French newspaper L’Equipe reported that the International Ski Federation (FIS) will test a new team format for the combined, which has been an individual event on the Olympic program since 1988. L’Equipe reported that a nation can use a different skier for the downhill and slalom in the new setup, quoting FIS secretary general Michel Vion.

For example, the U.S. could use Breezy Johnson in the downhill run and sub her out for Mikaela Shiffrin in the slalom run, should the format be adopted into senior competition.

The format will be tested at the world junior championships in January in St. Anton, Austria, according to the report.

In response to the report, a FIS spokesperson said, “Regarding the new format of the combined is correct, and our directors are working on the rules so for the moment the only thing we can confirm is that there will be this new format for the Alpine combined that has been proposed by the athletes’ commission.”

Some version of the combined event has been provisionally included on the 2026 Olympic program, with a final IOC decision on its place coming by April.

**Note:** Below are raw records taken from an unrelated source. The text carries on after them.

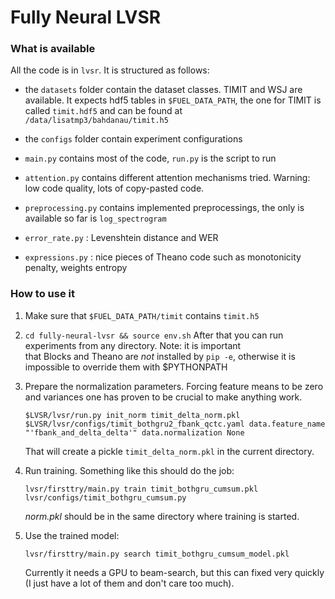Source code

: # Fully Neural LVSR

### What is available

All the code is in `lvsr`. It is structured as follows:

* the `datasets` folder contain the dataset classes. TIMIT and WSJ are available.
  It expects hdf5 tables in `$FUEL_DATA_PATH`, the one for TIMIT is called
  `timit.hdf5` and can be found at `/data/lisatmp3/bahdanau/timit.h5`

* the `configs` folder contain experiment configurations

* `main.py` contains most of the code, `run.py` is the script to run

* `attention.py` contains different attention mechanisms tried. Warning: low code quality, 
  lots of copy-pasted code. 

* `preprocessing.py` contains implemented preprocessings, the only is available so far is
  `log_spectrogram`

* `error_rate.py` : Levenshtein distance and WER

* `expressions.py` : nice pieces of Theano code such as monotonicity penalty, weights entropy

### How to use it

1. Make sure that `$FUEL_DATA_PATH/timit` contains `timit.h5`

2. `cd fully-neural-lvsr && source env.sh`
   After that you can run experiments from any directory. Note: it is important  
   that Blocks and Theano are _not_ installed by `pip -e`, otherwise it is impossible
   to override them with $PYTHONPATH

3. Prepare the normalization parameters. Forcing feature means to be zero and variances 
   one has proven to be crucial to make anything work.
 
   `$LVSR/lvsr/run.py init_norm timit_delta_norm.pkl $LVSR/lvsr/configs/timit_bothgru2_fbank_qctc.yaml data.feature_name "'fbank_and_delta_delta'" data.normalization None`
 
   That will create a pickle `timit_delta_norm.pkl` in the current directory.

4. Run training. Something like this should do the job:

   ``lvsr/firsttry/main.py train timit_bothgru_cumsum.pkl lvsr/configs/timit_bothgru_cumsum.py`` 

    _norm.pkl_ should be in the same directory where training is started.

5. Use the trained model:

   ``lvsr/firsttry/main.py search timit_bothgru_cumsum_model.pkl``

   Currently it needs a GPU to beam-search, but this can fixed very quickly 
   (I just have a lot of them and don't care too much).
  

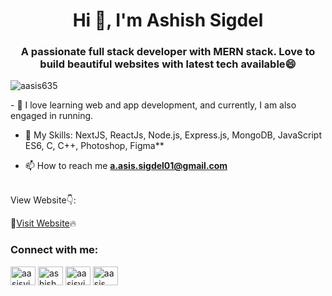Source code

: <h1 align="center">Hi 👋, I'm Ashish Sigdel</h1>
<h3 align="center">A passionate full stack developer with MERN stack. Love to build beautiful websites with latest tech available😄</h3>

<p align="left"> <img src="https://komarev.com/ghpvc/?username=aasis635&label=Profile%20views&color=0e75b6&style=flat" alt="aasis635" /> </p>
- 🔭 I love learning web and app development, and currently, I am also engaged in running.

- 💬 My Skills:  NextJS, ReactJs, Node.js, Express.js, MongoDB, JavaScript ES6, C, C++, Photoshop, Figma**

- 📫 How to reach me **a.asis.sigdel01@gmail.com**
 
</br>
View Website👇:

📝<a href="https://www.ashishsigdel.com.np" target="blank" >Visit Website</a>🔥

<h3 align="left">Connect with me:</h3>
<p align="left">
<a href="https://twitter.com/aasisvisuals" target="blank"><img align="center" src="https://raw.githubusercontent.com/rahuldkjain/github-profile-readme-generator/master/src/images/icons/Social/twitter.svg" alt="aasisvisuals" height="30" width="40" /></a>
<a href="https://fb.com/ashish.sgdl.9" target="blank"><img align="center" src="https://raw.githubusercontent.com/rahuldkjain/github-profile-readme-generator/master/src/images/icons/Social/facebook.svg" alt="ashish.sgdl.9" height="30" width="40" /></a>
<a href="https://instagram.com/aasisvisuals" target="blank"><img align="center" src="https://raw.githubusercontent.com/rahuldkjain/github-profile-readme-generator/master/src/images/icons/Social/instagram.svg" alt="aasisvisuals" height="30" width="40" /></a>
<a href="https://www.youtube.com/@aasisvisuals" target="blank"><img align="center" src="https://raw.githubusercontent.com/rahuldkjain/github-profile-readme-generator/master/src/images/icons/Social/youtube.svg" alt="aasis visuals" height="30" width="40" /></a>
</p>
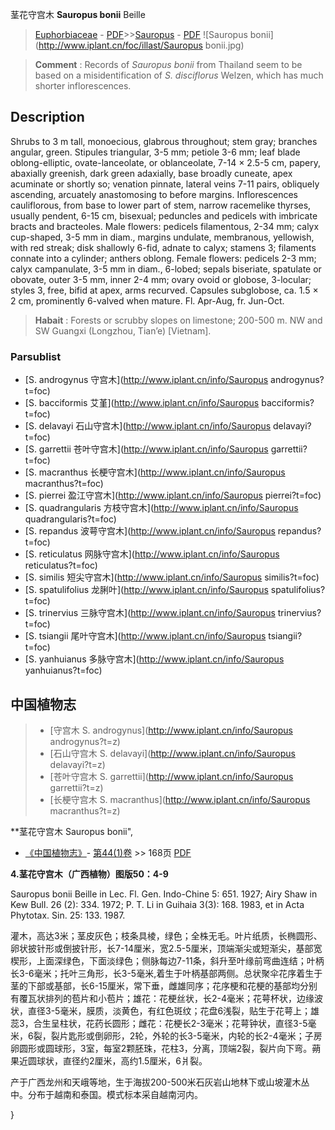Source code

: 茎花守宫木 **Sauropus bonii** Beille

> [Euphorbiaceae](http://www.iplant.cn/info/Euphorbiaceae?t=foc) - [PDF](http://www.iplant.cn/foc/pdf/Euphorbiaceae.pdf)>>[Sauropus](http://www.iplant.cn/info/Sauropus?t=foc) - [PDF](http://www.iplant.cn/foc/pdf/Sauropus.pdf)
![Sauropus bonii](http://www.iplant.cn/foc/illast/Sauropus bonii.jpg)


> **Comment** : 
> Records of *Sauropus bonii* from Thailand seem to be based on a misidentification of *S. disciflorus* Welzen, which has much shorter inflorescences.

## Description

Shrubs to 3 m tall, monoecious, glabrous throughout; stem gray; branches angular, green. Stipules triangular, 3-5 mm; petiole 3-6 mm; leaf blade oblong-elliptic, ovate-lanceolate, or oblanceolate, 7-14 × 2.5-5 cm, papery, abaxially greenish, dark green adaxially, base broadly cuneate, apex acuminate or shortly so; venation pinnate, lateral veins 7-11 pairs, obliquely ascending, arcuately anastomosing to before margins. Inflorescences cauliflorous, from base to lower part of stem, narrow racemelike thyrses, usually pendent, 6-15 cm, bisexual; peduncles and pedicels with imbricate bracts and bracteoles. Male flowers: pedicels filamentous, 2-34 mm; calyx cup-shaped, 3-5 mm in diam., margins undulate, membranous, yellowish, with red streak; disk shallowly 6-fid, adnate to calyx; stamens 3; filaments connate into a cylinder; anthers oblong. Female flowers: pedicels 2-3 mm; calyx campanulate, 3-5 mm in diam., 6-lobed; sepals biseriate, spatulate or obovate, outer 3-5 mm, inner 2-4 mm; ovary ovoid or globose, 3-locular; styles 3, free, bifid at apex, arms recurved. Capsules subglobose, ca. 1.5 × 2 cm, prominently 6-valved when mature. Fl. Apr-Aug, fr. Jun-Oct.


> **Habait** : 
> Forests or scrubby slopes on limestone; 200-500 m. NW and SW Guangxi (Longzhou, Tian’e) [Vietnam].



### Parsublist

* [S.  androgynus  守宫木](http://www.iplant.cn/info/Sauropus androgynus?t=foc)
* [S.  bacciformis  艾堇](http://www.iplant.cn/info/Sauropus bacciformis?t=foc)
* [S.  delavayi  石山守宫木](http://www.iplant.cn/info/Sauropus delavayi?t=foc)
* [S.  garrettii  苍叶守宫木](http://www.iplant.cn/info/Sauropus garrettii?t=foc)
* [S.  macranthus  长梗守宫木](http://www.iplant.cn/info/Sauropus macranthus?t=foc)
* [S.  pierrei  盈江守宫木](http://www.iplant.cn/info/Sauropus pierrei?t=foc)
* [S.  quadrangularis  方枝守宫木](http://www.iplant.cn/info/Sauropus quadrangularis?t=foc)
* [S.  repandus  波萼守宫木](http://www.iplant.cn/info/Sauropus repandus?t=foc)
* [S.  reticulatus  网脉守宫木](http://www.iplant.cn/info/Sauropus reticulatus?t=foc)
* [S.  similis  短尖守宫木](http://www.iplant.cn/info/Sauropus similis?t=foc)
* [S.  spatulifolius  龙脷叶](http://www.iplant.cn/info/Sauropus spatulifolius?t=foc)
* [S.  trinervius  三脉守宫木](http://www.iplant.cn/info/Sauropus trinervius?t=foc)
* [S.  tsiangii  尾叶守宫木](http://www.iplant.cn/info/Sauropus tsiangii?t=foc)
* [S.  yanhuianus  多脉守宫木](http://www.iplant.cn/info/Sauropus yanhuianus?t=foc)


## 中国植物志

> * [守宫木  S.  androgynus](http://www.iplant.cn/info/Sauropus androgynus?t=z)
> * [石山守宫木  S.  delavayi](http://www.iplant.cn/info/Sauropus delavayi?t=z)
> * [苍叶守宫木  S.  garrettii](http://www.iplant.cn/info/Sauropus garrettii?t=z)
> * [长梗守宫木  S.  macranthus](http://www.iplant.cn/info/Sauropus macranthus?t=z)


**茎花守宫木 Sauropus bonii",


* [《中国植物志》](http://www.iplant.cn/frps)- [第44(1)卷](http://www.iplant.cn/frps/vol/44(1)) >> 168页 [PDF](http://www.iplant.cn/frps/pdf/44(1)/168.PDF)

**4.茎花守宫木（广西植物）图版50：4-9**

Sauropus bonii Beille in Lec. Fl. Gen. Indo-Chine 5: 651. 1927; Airy Shaw in Kew Bull. 26 (2): 334. 1972; P. T. Li in Guihaia 3(3): 168. 1983, et in Acta Phytotax. Sin. 25: 133. 1987.

灌木，高达3米；茎皮灰色；枝条具棱，绿色；全株无毛。叶片纸质，长椭圆形、卵状披针形或倒披针形，长7-14厘米，宽2.5-5厘米，顶端渐尖或短渐尖，基部宽楔形，上面深绿色，下面淡绿色；侧脉每边7-11条，斜升至叶缘前弯曲连结；叶柄长3-6毫米；托叶三角形，长3-5毫米,着生于叶柄基部两侧。总状聚伞花序着生于茎的下部或基部，长6-15厘米，常下垂，雌雄同序；花序梗和花梗的基部均分别有覆瓦状排列的苞片和小苞片；雄花：花梗丝状，长2-4毫米；花萼杯状，边缘波状，直径3-5毫米，膜质，淡黄色，有红色斑纹；花盘6浅裂，贴生于花萼上；雄蕊3，合生呈柱状，花药长圆形；雌花：花梗长2-3毫米；花萼钟状，直径3-5毫米，6裂，裂片匙形或倒卵形，2轮，外轮的长3-5毫米，内轮的长2-4毫米；子房卵圆形或圆球形，3室，每室2颗胚珠，花柱3，分离，顶端2裂，裂片向下弯。蒴果近圆球状，直径约2厘米，高约1.5厘米，6爿裂。

产于广西龙州和天峨等地，生于海拔200-500米石灰岩山地林下或山坡灌木丛中。分布于越南和泰国。模式标本采自越南河内。



}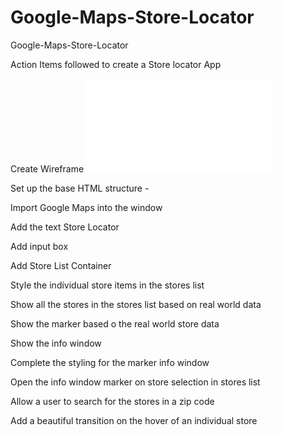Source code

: # Google-Maps-Store-Locator
Google-Maps-Store-Locator

Action Items followed to create a Store locator App

Create Wireframe
![Alt text](images/GoogleMapsStoreLocator_Wireframe.pdf?raw=true "Title")

Set up the base HTML structure -

Import Google Maps into the window

Add the text Store Locator

Add input box

Add Store List Container

Style the individual store items in the stores list

Show all the stores in the stores list based on real world data

Show the marker based o the real world store data

Show the info window

Complete the styling for the marker info window

Open the info window marker on store selection in stores list

Allow a user to search for the stores in a zip code

Add a beautiful transition on the hover of an individual store
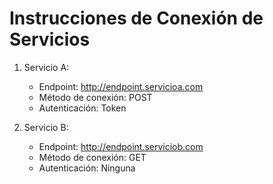 # Instrucciones de Conexión de Servicios

1. Servicio A:
   - Endpoint: http://endpoint.servicioa.com
   - Método de conexión: POST
   - Autenticación: Token

2. Servicio B:
   - Endpoint: http://endpoint.serviciob.com
   - Método de conexión: GET
   - Autenticación: Ninguna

This will be the third consecutive World Cup season with no combined events. Instead, FIS has included more parallel races in recent years. The individual combined remains on the biennial world championships program.

L’Equipe also reported that the mixed team parallel event, which is being dropped from the Olympics, will also be dropped from the biennial world championships after this season.

“There is nothing definitive about that yet, but it is a project in the making,” a FIS spokesperson said in commenting on the report.

Vion said the mixed team event, which debuted at the Olympics in 2018, was not a hit at the Beijing Games and did not draw a strong audience, according to L’Equipe.

The World Cup season starts in two weeks with the traditional opening giant slaloms in Soelden, Austria.